S’il est prévu de recouvrir le carré de pièce sur pièce d’un revêtement de bois, un lattage de bois sera nécessaire autant pour la pose d’un déclin de bois, de bardeaux de bois ou de planches à la verticale. Dans le cas d’un crépi, des chevillettes de bois permettront un bon accrochage. Les détails d’exécution s’inspireront de ceux d’origine ou seront réalisés selon les évidences historiques ou celles illustrées sur les photographies anciennes.
Problèmes de champignons
La présence de champignons se manifeste par des débris de décomposition du bois, par l’augmentation de sa porosité et la diminution de sa résistance, qui entraîne une perte de masse et de volume. Les champignons se développent dans un milieu où l’humidité excède 20 %, où la température ambiante oscille entre 2 et 44 °C, lorsqu’il y a suffisamment d’oxygène, un peu de lumière et peu de ventilation. On les retrouvera donc d’abord à l’intérieur de la maison, souvent au sous-sol ou dans la partie inférieure des murs.
- Identifier le type de champignons avec l’aide de spécialistes dans le domaine.
- Appliquer par badigeon le traitement adéquat selon le type de champignons après avoir fait un curetage.

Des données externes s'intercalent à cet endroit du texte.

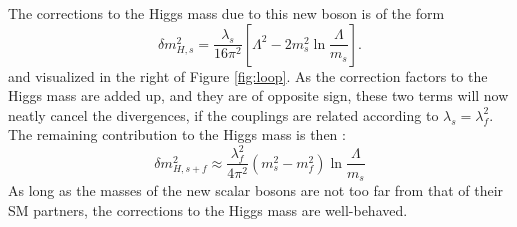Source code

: The corrections to the Higgs mass due to this new boson is of the form
\begin{equation}
\delta m_{H,s}^{2}=\frac{\lambda_{s}}{16\pi^{2}}\left[\Lambda^{2}-2m_{s}^{2}\ln\frac{\Lambda}{m_{s}}\right].
\end{equation}                                                                                                                 
and visualized in the right of Figure \ref{fig:loop}. 
As the correction factors to the Higgs mass are added up, and they are of opposite sign, these two terms will now neatly cancel the divergences, if the couplings are related according to $\lambda_{s}=\lambda_{f}^{2}$. 
The remaining contribution to the Higgs mass is then \cite{Pape:2006ar}:
\begin{equation}
\delta m_{H,s+f}^{2}\approx\frac{\lambda_{f}^{2}}{4\pi^{2}}(m_{s}^{2}-m_{f}^{2})\ln\frac{\Lambda}{m_{s}}
\end{equation}                                                                                                                 
As long as the masses of the new scalar bosons are not too far from that of their SM partners, the corrections to the Higgs mass are well-behaved.
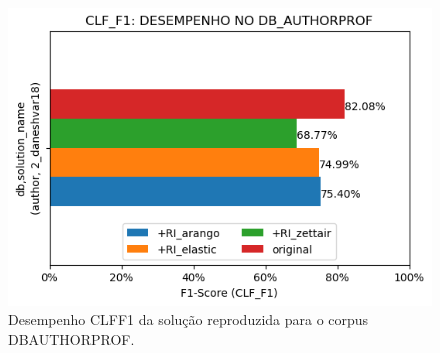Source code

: \begin{figure}[ht]
    \centering
    \caption{Desempenho CLF\underscore{}F1 da solução reproduzida para o corpus DB\underscore{}AUTHORPROF.}
    \vspace{-0.5cm}
    \begin{center}
        \includegraphics[scale=0.75]{img/clf-f1-bars-authorprof.png}
    \end{center}
    \vspace{-0.5cm}
    \label{fig:clf-f1-bars-authorprof}
\end{figure}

- Bien ventiler la pièce pour créer des conditions défavorables à la croissance des champignons.
Problèmes d'insectes
Les insectes qui attaquent le bois sont en général des coléoptères tels les fourmis charpentières, dont les larves creusent des galeries dans le bois. Au stade final de leur croissance, les insectes se frayent un chemin vers la surface. Ces galeries réduisent la densité du bois et mènent à des problèmes structuraux souvent imprévisibles. Les galeries sont indécelables pendant certaines périodes de la vie des insectes, mais la présence de trous d’envol par où ils ont quitté l’intérieur de la pièce de bois est un indice révélateur.
- Identifier le type d’insectes. La grosseur des trous est un indicateur, car la taille des insectes diffère selon les espèces.
- Appliquer l’insecticide approprié en faisant appel à une entreprise d’extermination.
- Appliquer un produit de préservation sur les pièces de bois.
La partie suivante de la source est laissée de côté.